I just realized that the max_open_zones *mount option* is not documented
in the admin guide, but that should probably be added as a separate patch.

 Documentation/admin-guide/xfs.rst | 21 ++++++++++++++++++++
 fs/xfs/xfs_mount.h                |  1 +
 fs/xfs/xfs_sysfs.c                | 32 +++++++++++++++++++++++++++++++
 fs/xfs/xfs_zone_alloc.c           |  7 +++++++
 fs/xfs/xfs_zone_gc.c              | 16 ++++++++++++++--
 5 files changed, 75 insertions(+), 2 deletions(-)

diff --git a/Documentation/admin-guide/xfs.rst b/Documentation/admin-guide/xfs.rst
index b67772cf36d6..20746e795477 100644
--- a/Documentation/admin-guide/xfs.rst
+++ b/Documentation/admin-guide/xfs.rst
@@ -542,3 +542,24 @@ The interesting knobs for XFS workqueues are as follows:
   nice           Relative priority of scheduling the threads.  These are the
                  same nice levels that can be applied to userspace processes.
 ============     ===========
+
+Zoned Filesystems
+=================
+
+For zoned file systems, the following attributes are exposed in:
+
+ /sys/fs/xfs/<dev>/zoned/
+
+ max_open_zones                 (Min:  1  Default:  Varies  Max:  UINTMAX)
+        This read-only attribute exposes the maximum number of open zones
+        available for data placement. The value is determined at mount time and
+        is limited by the capabilities of the backing zoned device, file system
+        size and the max_open_zones mount option.
+
+ zonegc_low_space               (Min:  0  Default:  0  Max:  100)
+        Define a percentage for how much of the unused space that GC should keep
+        available for writing.
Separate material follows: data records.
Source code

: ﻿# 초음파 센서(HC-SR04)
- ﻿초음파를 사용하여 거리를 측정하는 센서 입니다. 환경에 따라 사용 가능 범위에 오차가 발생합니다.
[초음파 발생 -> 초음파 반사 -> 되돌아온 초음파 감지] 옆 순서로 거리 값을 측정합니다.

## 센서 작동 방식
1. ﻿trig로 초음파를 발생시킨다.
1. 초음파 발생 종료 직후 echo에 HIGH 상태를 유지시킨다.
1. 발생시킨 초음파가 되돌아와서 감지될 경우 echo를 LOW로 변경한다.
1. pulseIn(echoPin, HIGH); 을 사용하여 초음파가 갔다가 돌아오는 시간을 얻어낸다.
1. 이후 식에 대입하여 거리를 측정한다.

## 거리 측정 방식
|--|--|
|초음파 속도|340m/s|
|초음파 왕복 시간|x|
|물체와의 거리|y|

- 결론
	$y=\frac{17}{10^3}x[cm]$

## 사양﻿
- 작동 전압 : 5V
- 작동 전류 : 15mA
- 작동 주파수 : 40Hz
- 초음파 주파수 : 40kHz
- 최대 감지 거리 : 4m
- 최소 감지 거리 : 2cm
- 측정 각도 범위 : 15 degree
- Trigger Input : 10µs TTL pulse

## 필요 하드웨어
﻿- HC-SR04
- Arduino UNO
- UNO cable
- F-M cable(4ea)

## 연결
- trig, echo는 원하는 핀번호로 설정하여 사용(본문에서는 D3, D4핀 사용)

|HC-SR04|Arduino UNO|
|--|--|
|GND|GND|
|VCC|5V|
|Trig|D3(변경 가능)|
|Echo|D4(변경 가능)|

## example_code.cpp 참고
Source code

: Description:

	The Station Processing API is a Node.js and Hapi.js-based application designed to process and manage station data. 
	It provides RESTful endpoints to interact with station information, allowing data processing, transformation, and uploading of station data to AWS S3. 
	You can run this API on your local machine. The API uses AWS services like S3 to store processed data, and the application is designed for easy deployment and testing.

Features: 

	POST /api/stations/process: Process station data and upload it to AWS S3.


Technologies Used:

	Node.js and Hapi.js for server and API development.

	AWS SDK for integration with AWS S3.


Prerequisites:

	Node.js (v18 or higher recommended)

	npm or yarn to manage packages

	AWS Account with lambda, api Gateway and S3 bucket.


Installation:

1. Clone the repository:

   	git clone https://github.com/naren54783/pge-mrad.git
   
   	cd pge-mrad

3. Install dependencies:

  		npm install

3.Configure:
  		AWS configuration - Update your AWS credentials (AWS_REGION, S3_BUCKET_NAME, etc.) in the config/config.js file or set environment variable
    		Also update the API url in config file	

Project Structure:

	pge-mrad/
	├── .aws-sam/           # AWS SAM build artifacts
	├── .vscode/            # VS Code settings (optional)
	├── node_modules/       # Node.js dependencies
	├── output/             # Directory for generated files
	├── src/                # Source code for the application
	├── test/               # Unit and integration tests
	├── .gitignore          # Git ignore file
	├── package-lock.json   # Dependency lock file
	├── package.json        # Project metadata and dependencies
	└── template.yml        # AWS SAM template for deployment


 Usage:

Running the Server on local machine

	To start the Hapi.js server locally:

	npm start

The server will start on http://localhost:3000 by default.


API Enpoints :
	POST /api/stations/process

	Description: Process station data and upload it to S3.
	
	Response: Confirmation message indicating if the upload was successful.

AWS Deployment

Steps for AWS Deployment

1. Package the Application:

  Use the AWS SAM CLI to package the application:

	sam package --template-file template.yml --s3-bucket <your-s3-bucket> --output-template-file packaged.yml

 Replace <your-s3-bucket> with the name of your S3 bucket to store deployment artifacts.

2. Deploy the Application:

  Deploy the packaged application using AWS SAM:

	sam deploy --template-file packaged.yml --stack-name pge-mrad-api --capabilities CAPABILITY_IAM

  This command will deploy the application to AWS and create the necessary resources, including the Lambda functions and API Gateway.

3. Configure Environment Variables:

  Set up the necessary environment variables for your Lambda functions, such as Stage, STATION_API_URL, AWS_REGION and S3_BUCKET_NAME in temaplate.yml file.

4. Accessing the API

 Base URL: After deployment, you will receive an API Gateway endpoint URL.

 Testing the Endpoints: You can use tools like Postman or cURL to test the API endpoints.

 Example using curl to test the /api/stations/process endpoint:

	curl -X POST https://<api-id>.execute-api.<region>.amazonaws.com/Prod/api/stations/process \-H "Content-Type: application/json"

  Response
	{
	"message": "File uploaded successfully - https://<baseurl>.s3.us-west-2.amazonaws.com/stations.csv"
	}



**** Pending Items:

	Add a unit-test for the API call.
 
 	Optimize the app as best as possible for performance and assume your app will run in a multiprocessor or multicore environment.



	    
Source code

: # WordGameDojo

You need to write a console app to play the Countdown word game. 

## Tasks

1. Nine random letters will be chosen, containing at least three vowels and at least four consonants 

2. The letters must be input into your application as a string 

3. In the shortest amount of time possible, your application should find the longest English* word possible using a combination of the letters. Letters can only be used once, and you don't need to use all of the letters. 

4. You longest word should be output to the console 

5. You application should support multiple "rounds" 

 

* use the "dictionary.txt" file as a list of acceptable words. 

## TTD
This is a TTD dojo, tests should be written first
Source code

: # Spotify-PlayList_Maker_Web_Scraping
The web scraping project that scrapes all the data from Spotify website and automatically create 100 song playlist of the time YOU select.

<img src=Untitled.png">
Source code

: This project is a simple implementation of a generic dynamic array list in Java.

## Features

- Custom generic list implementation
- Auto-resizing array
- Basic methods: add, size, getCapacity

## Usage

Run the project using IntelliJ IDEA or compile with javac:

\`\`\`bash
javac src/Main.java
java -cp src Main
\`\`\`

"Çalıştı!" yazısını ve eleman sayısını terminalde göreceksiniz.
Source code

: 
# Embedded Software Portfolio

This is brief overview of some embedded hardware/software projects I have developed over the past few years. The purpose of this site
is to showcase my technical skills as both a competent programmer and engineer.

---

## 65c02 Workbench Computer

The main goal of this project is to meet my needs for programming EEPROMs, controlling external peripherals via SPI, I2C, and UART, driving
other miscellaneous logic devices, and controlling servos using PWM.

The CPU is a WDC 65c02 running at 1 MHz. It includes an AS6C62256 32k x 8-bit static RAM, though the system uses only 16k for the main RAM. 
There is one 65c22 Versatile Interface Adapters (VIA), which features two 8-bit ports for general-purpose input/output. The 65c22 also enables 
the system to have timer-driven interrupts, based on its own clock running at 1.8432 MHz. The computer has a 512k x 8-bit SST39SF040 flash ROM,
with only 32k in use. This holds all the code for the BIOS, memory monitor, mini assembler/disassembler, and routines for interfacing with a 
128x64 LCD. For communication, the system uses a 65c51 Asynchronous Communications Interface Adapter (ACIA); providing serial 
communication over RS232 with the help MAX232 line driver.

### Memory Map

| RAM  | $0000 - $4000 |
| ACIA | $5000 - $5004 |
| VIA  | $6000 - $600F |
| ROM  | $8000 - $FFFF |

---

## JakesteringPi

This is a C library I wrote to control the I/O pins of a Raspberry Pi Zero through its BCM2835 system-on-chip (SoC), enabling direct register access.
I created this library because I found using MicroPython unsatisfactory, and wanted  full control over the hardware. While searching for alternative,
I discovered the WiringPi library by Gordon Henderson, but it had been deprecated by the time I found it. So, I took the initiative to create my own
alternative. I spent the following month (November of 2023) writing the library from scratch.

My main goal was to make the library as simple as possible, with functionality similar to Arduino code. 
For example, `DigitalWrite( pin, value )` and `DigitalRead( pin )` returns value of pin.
A high value will reclaim more of the space
+        occupied by unused blocks, creating a larger buffer against write
+        bursts at the cost of increased write amplification.  Regardless
+        of this value, garbage collection will always aim to free a minimum
+        amount of blocks to keep max_open_zones open for data placement purposes.
diff --git a/fs/xfs/xfs_mount.h b/fs/xfs/xfs_mount.h
index 799b84220ebb..e5192c12e7ac 100644
--- a/fs/xfs/xfs_mount.h
+++ b/fs/xfs/xfs_mount.h
@@ -229,6 +229,7 @@ typedef struct xfs_mount {
 	bool			m_finobt_nores; /* no per-AG finobt resv. */
 	bool			m_update_sb;	/* sb needs update in mount */
 	unsigned int		m_max_open_zones;
+	unsigned int		m_zonegc_low_space;
 
 	/*
 	 * Bitsets of per-fs metadata that have been checked and/or are sick.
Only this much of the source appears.